I am cursed with the need to always finish any novel that I start. It's a strange twist on the completist syndrome. Thus it was that midway through reading Iris Murdoch's novel, The Bell, I found myself writing the following:

It's not as if there was no "there" there - for indeed there was. It's rather that what was there was neither here nor there, neither fish nor fowl, as it were.
Now that was a kind of impressionistic response to what had been increasingly irking me as I turned the pages. Also the style of those sentences was very much in line with the kind of inbred, literary writing that I was reading.

So how did it come to that? I've read some Iris Murdoch before and liked it all, she normally writes perceptive comedies of manners and the like, irony is her thing. Also The Bell came highly recommended to me - by whom I can't remember.

Serious literature was the advertisement but limpid cleverness was all I got.

I should have seen the warning signs when it turned out that the introduction was by A.S. Byatt. Now there's another author who's hit-and-miss. I loved Angels and Insects but what about Possession? That was chock-full with literary in-jokes and mysteries that amounted to a cup of tea. Unbelievably it won the Booker Prize and a Hollywood flick on top of that.

So what then are the ingredients of The Bell?

A lay community is attached to an Abbey. Proximity to the order of enclosed nuns is meant to heighten the titillation quotient. There are errant wives possibly returning to pre-occupied husbands, love triangles, twins, adolescent confusion about the first steps of love, a swirl of homosexuality is in the mix. There are failed priests and schoolboy misunderstandings. Everyone is off balance. People can't decide where they stand or if they stand. I guess it's meant to be unnerving and that you're not supposed to like the characters.

All this sounds vaguely promising but there is neither comedy nor manners, nor much of anything.

Normally this would be a recipe for something akin to a farce. In a different medium and era, this could be like Women On The Verge Of A Nervous Breakdown. But no. The denouement when it comes is worth half a smile but not even a chuckle. The inevitable "tragedy" is not tragic. The lessons learned are lost. So what was the point? Or was all this a meta-point about the human condition?

Later on I checked and read that Murdoch was an authority on Sartre and existentialism. That explains something about on why she treats her topics of sex and religion so programmatically. But someone should have warned me. Anyway why go on about it? I finished the novel after all.

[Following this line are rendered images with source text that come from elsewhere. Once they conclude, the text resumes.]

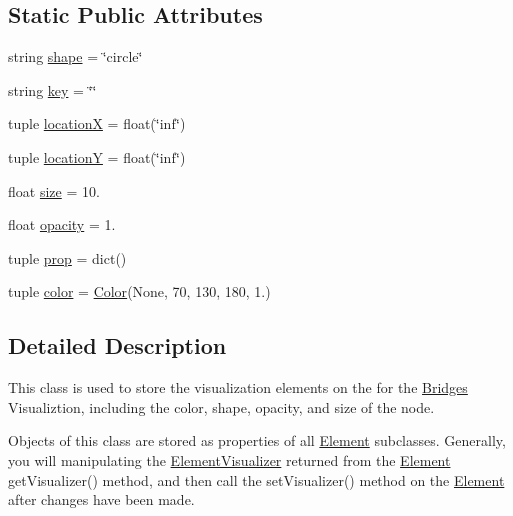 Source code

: \subsection*{Static Public Attributes}
\begin{DoxyCompactItemize}
\item 
string \hyperlink{class_element_visualizer_1_1_element_visualizer_ac65e55e81d3cd3aafa4ff3f236ce3298}{shape} = \char`\"{}circle\char`\"{}
\item 
string \hyperlink{class_element_visualizer_1_1_element_visualizer_a2fa41a34dcd4e8a0e46e83f923c1510d}{key} = \char`\"{}\char`\"{}
\item 
tuple \hyperlink{class_element_visualizer_1_1_element_visualizer_a7cd4d5b9464d74f07735583f56a9fb80}{location\+X} = float(\char`\"{}inf\char`\"{})
\item 
tuple \hyperlink{class_element_visualizer_1_1_element_visualizer_a4a317ba197b3f810b47a0d8c467c64a2}{location\+Y} = float(\char`\"{}inf\char`\"{})
\item 
float \hyperlink{class_element_visualizer_1_1_element_visualizer_ab4c0c8c7f0d19673eb6a75ddc06e14f9}{size} = 10.
\item 
float \hyperlink{class_element_visualizer_1_1_element_visualizer_a5350d49c7b8cdf5d93f5012db7229268}{opacity} = 1.
\item 
tuple \hyperlink{class_element_visualizer_1_1_element_visualizer_a78cdd9cc35942c1dcee2c8218a27cd43}{prop} = dict()
\item 
tuple \hyperlink{class_element_visualizer_1_1_element_visualizer_a6248707869334d18c03616da4a35a9b9}{color} = \hyperlink{class_color_1_1_color}{Color}(None, 70, 130, 180, 1.)
\end{DoxyCompactItemize}


\subsection{Detailed Description}
This class is used to store the visualization elements on the for the \hyperlink{namespace_bridges}{Bridges} Visualiztion, including the color, shape, opacity, and size of the node. 

Objects of this class are stored as properties of all \hyperlink{namespace_element}{Element} subclasses. Generally, you will manipulating the \hyperlink{class_element_visualizer_1_1_element_visualizer}{Element\+Visualizer} returned from the \hyperlink{namespace_element}{Element} get\+Visualizer() method, and then call the set\+Visualizer() method on the \hyperlink{namespace_element}{Element} after changes have been made. 

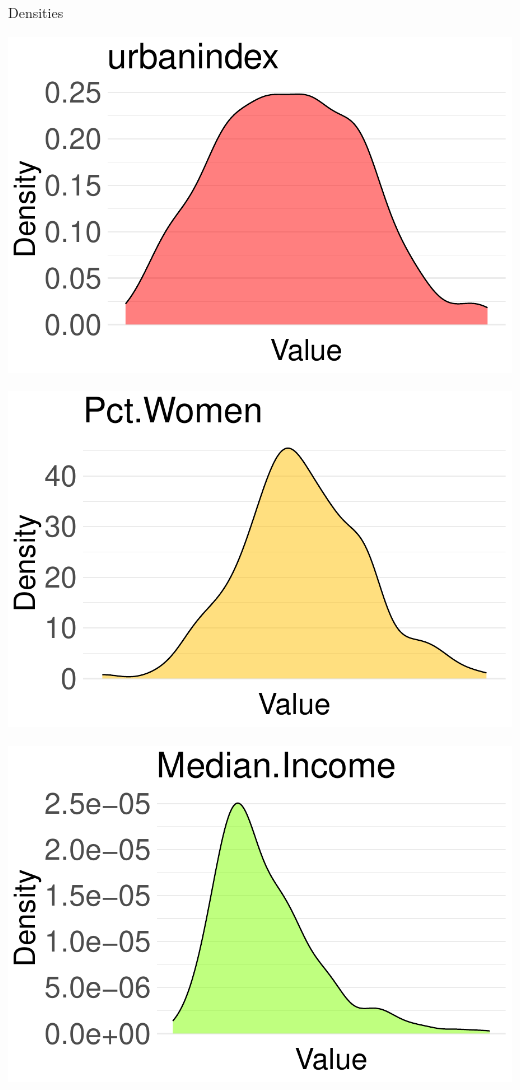 \documentclass{beamer}
\begin{document}
\begin{frame}{Densities}
    \centering
    \begin{minipage}{0.3\textwidth}
        \centering
        \includegraphics[width=\textwidth]{plots/urbanindex_density_plot.pdf}
    \end{minipage}
    \hfill
    \begin{minipage}{0.3\textwidth}
        \centering
        \includegraphics[width=\textwidth]{plots/Pct.Women_density_plot.pdf}
    \end{minipage}
    \hfill
    \begin{minipage}{0.3\textwidth}
        \centering
        \includegraphics[width=\textwidth]{plots/Median.Income_density_plot.pdf}
    \end{minipage}
    

\end{frame}
\end{document}
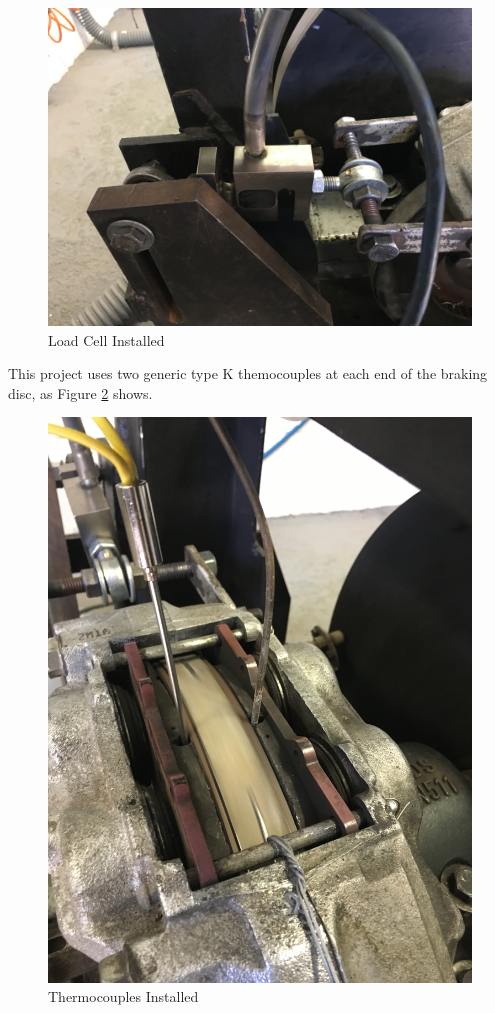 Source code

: 		\begin{figure}[htbp]
			\centering
			\includegraphics[width=.7\textwidth]{figuras/fig-load-cell-installed}
			\caption{Load Cell Installed}
			\label{fig:load-cell-installed}
		\end{figure}
		\par

		This project uses two generic type K themocouples at each end of the braking disc, as Figure \ref{fig:thermocouple-installation} shows.

		\begin{figure}[htbp]
			\centering
			\includegraphics[width=.7\textwidth, angle=270]{figuras/fig-thermocouple-installation}
			\caption{Thermocouples Installed}
			\label{fig:thermocouple-installation}
		\end{figure}
		\par


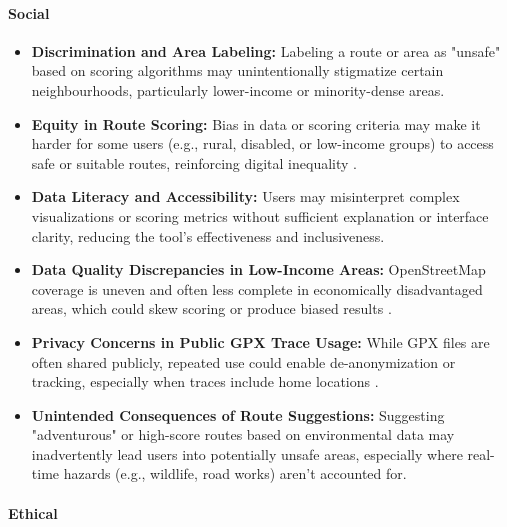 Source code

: \documentclass{article}
\begin{document}
\paragraph{Social}

\begin{itemize}
	\item \textbf{Discrimination and Area Labeling:} Labeling a route or area as "unsafe" based on scoring algorithms may unintentionally stigmatize certain neighbourhoods, particularly lower-income or minority-dense areas.
	\item \textbf{Equity in Route Scoring:} Bias in data or scoring criteria may make it harder for some users (e.g., rural, disabled, or low-income groups) to access safe or suitable routes, reinforcing digital inequality \citep{haklay2010vgi}.
	\item \textbf{Data Literacy and Accessibility:} Users may misinterpret complex visualizations or scoring metrics without sufficient explanation or interface clarity, reducing the tool’s effectiveness and inclusiveness.
	\item \textbf{Data Quality Discrepancies in Low-Income Areas:} OpenStreetMap coverage is uneven and often less complete in economically disadvantaged areas, which could skew scoring or produce biased results \citep{goodchild2007citizens}.
	\item \textbf{Privacy Concerns in Public GPX Trace Usage:} While GPX files are often shared publicly, repeated use could enable de-anonymization or tracking, especially when traces include home locations \citep{leszczynski2015spatial}.
	\item \textbf{Unintended Consequences of Route Suggestions:} Suggesting "adventurous" or high-score routes based on environmental data may inadvertently lead users into potentially unsafe areas, especially where real-time hazards (e.g., wildlife, road works) aren't accounted for.
\end{itemize}

\paragraph{Ethical}
\end{document}
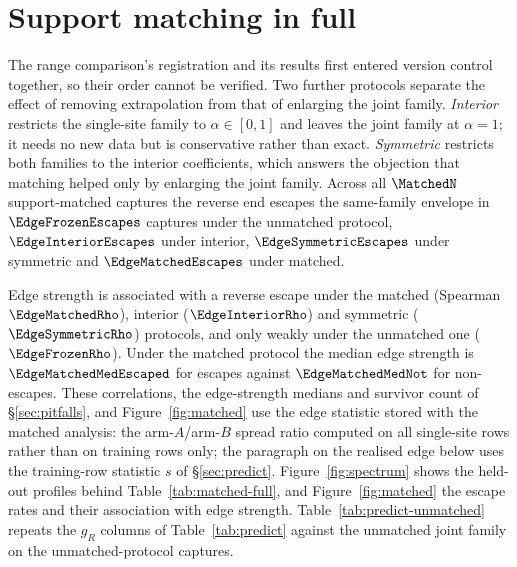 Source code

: \section{Support matching in full}
\label{app:matched}

The range comparison's registration and its results first entered version control together,
so their order cannot be verified. Two further protocols separate the effect of removing extrapolation from that of enlarging the joint family.
\emph{Interior} restricts the single-site family to $\alpha\in[0,1]$ and leaves the joint family at $\alpha=1$; it
needs no new data but is conservative rather than exact. \emph{Symmetric} restricts both families to the interior
coefficients, which answers the objection that matching helped only by enlarging the joint family. Across all
$\MatchedN$ support-matched captures the reverse end escapes the same-family envelope in $\EdgeFrozenEscapes$
captures under the unmatched protocol, $\EdgeInteriorEscapes$ under interior, $\EdgeSymmetricEscapes$ under symmetric
and $\EdgeMatchedEscapes$ under matched.

Edge strength is associated with a reverse escape under the matched (Spearman $\EdgeMatchedRho$), interior
($\EdgeInteriorRho$) and symmetric ($\EdgeSymmetricRho$) protocols, and only weakly under the unmatched one
($\EdgeFrozenRho$). Under the matched protocol the median edge strength is $\EdgeMatchedMedEscaped$ for escapes against
$\EdgeMatchedMedNot$ for non-escapes. These correlations, the edge-strength medians and survivor count of \S\ref{sec:pitfalls}, and
Figure~\ref{fig:matched} use the edge statistic stored with the matched analysis: the arm-$A$/arm-$B$ spread ratio
computed on all single-site rows rather than on training rows only; the paragraph on the realised edge below uses the
training-row statistic $s$ of \S\ref{sec:predict}. Figure~\ref{fig:spectrum} shows the held-out profiles behind
Table~\ref{tab:matched-full}, and Figure~\ref{fig:matched} the escape rates and their association with edge strength.
Table~\ref{tab:predict-unmatched} repeats the $g_R$ columns of Table~\ref{tab:predict} against the unmatched joint
family on the unmatched-protocol captures.

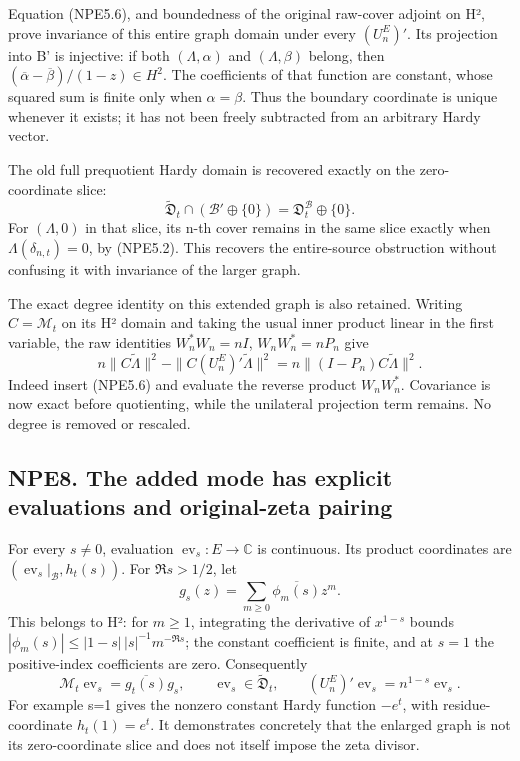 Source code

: Equation (NPE5.6), and boundedness of the original raw-cover adjoint on
H², prove invariance of this entire graph domain under every
\((U_n^E)'\). Its projection into B' is injective: if both
\((\Lambda,\alpha)\) and \((\Lambda,\beta)\) belong, then
\((\overline\alpha-\overline\beta)/(1-z)\in H^2\). The coefficients of
that function are constant, whose squared sum is finite only when
\(\alpha=\beta\). Thus the boundary coordinate is unique whenever it
exists; it has not been freely subtracted from an arbitrary Hardy
vector.

The old full prequotient Hardy domain is recovered exactly on the
zero-coordinate slice: \[
\widetilde{\mathfrak D}_t\cap(\mathcal B'\oplus\{0\})
=\mathfrak D_t^{\mathcal B}\oplus\{0\}.
\tag{NPE7.2}
\] For \((\Lambda,0)\) in that slice, its n-th cover remains in the same
slice exactly when \(\Lambda(\delta_{n,t})=0\), by (NPE5.2). This
recovers the entire-source obstruction without confusing it with
invariance of the larger graph.

The exact degree identity on this extended graph is also retained.
Writing \(C=\mathcal M_t\) on its H² domain and taking the usual inner
product linear in the first variable, the raw identities
\(W_n^*W_n=nI\), \(W_nW_n^*=nP_n\) give \[
n\|C\widetilde\Lambda\|^2-\|C(U_n^E)'\widetilde\Lambda\|^2
=n\|(I-P_n)C\widetilde\Lambda\|^2.
\tag{NPE7.3}
\] Indeed insert (NPE5.6) and evaluate the reverse product \(W_nW_n^*\).
Covariance is now exact before quotienting, while the unilateral
projection term remains. No degree is removed or rescaled.

\subsection{NPE8. The added mode has explicit evaluations and
original-zeta
pairing}\label{npe8.-the-added-mode-has-explicit-evaluations-and-original-zeta-pairing}

For every \(s\ne0\), evaluation \(\operatorname{ev}_s:E\to\mathbb C\) is
continuous. Its product coordinates are
\((\operatorname{ev}_s|_{\mathcal B},h_t(s))\). For \(\Re s>1/2\), let
\[
g_s(z)=\sum_{m\ge0}\overline{\phi_m(s)}z^m.
\] This belongs to H²: for \(m\ge1\), integrating the derivative of
\(x^{1-s}\) bounds \(|\phi_m(s)|\le |1-s|\,|s|^{-1}m^{-\Re s}\); the
constant coefficient is finite, and at \(s=1\) the positive-index
coefficients are zero. Consequently \[
\mathcal M_t\operatorname{ev}_s=\overline{g_t(s)}g_s,
\qquad \operatorname{ev}_s\in\widetilde{\mathfrak D}_t,
\qquad (U_n^E)'\operatorname{ev}_s=n^{1-s}\operatorname{ev}_s.
\tag{NPE8.1}
\] For example s=1 gives the nonzero constant Hardy function \(-e^t\),
with residue-coordinate \(h_t(1)=e^t\). It demonstrates concretely that
the enlarged graph is not its zero-coordinate slice and does not itself
impose the zeta divisor.

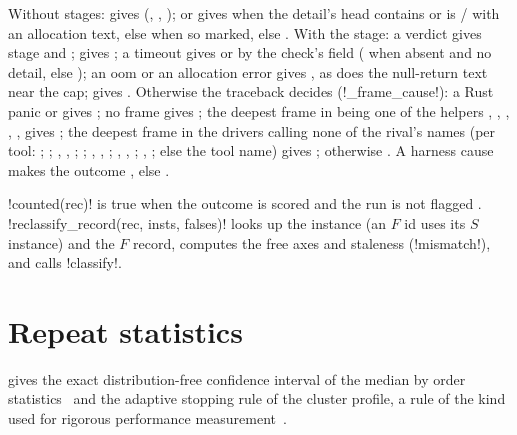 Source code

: \begin{algorithm}\label{alg:bench-rival-cause}
Without stages:  gives (, , );
 or  gives  when the detail's head contains
 or is / with an allocation text, else
 when so marked, else . With the 
stage: a verdict gives stage  and ;  gives
; a timeout gives  or 
by the check's  field ( when absent and no detail, else ); an
oom or an allocation error gives , as does the null-return text near the cap;
 gives . Otherwise the
traceback decides (\py!_frame_cause!): a Rust panic or  gives
; no frame gives ; the deepest frame in
 being one of the helpers , , ,
, ,  gives ; the deepest
frame in the drivers calling none of the rival's names (per tool: ; ;
, , ; ; ,
, ; , ,
; , ; else the tool name) gives
; otherwise . A harness cause makes the outcome
, else .
\end{algorithm}

\py!counted(rec)! is true when the outcome is scored and the run is not flagged
. \py!reclassify_record(rec, insts, falses)! looks up the instance (an $F$
id uses its $S$ instance) and the $F$ record, computes the free axes and staleness
(\py!mismatch!), and calls \py!classify!.

\section{Repeat statistics}\label{sec:bench-stats}

 gives the exact distribution-free confidence interval of the median
by order statistics~\cite{david2003order} and the adaptive stopping rule of the cluster
profile, a rule of the kind used for rigorous performance measurement~\cite{georges2007statistically}.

Most worrying to me is that I've just gone through a trifecta of books best left unread. This got me thinking: I write a lot about things that I like and occasionally about things that I hate, but what about those things that leave me mostly indifferent? What about the "why did they bother" factor? Shouldn't I be getting bilious about them? After all I invest a fair amount of time in my constant reading. I've got a day job and more worries than I can help.

Consider this post then, an attempt to work myself into a frenzy and remind myself to pick more judiciously in the future. It's fair enough if you dislike, but don't end up indifferent.

Here, to conclude, are a couple more wet socks that should have remained on the unread pile: you won't hate them, but trust me, you won't love them.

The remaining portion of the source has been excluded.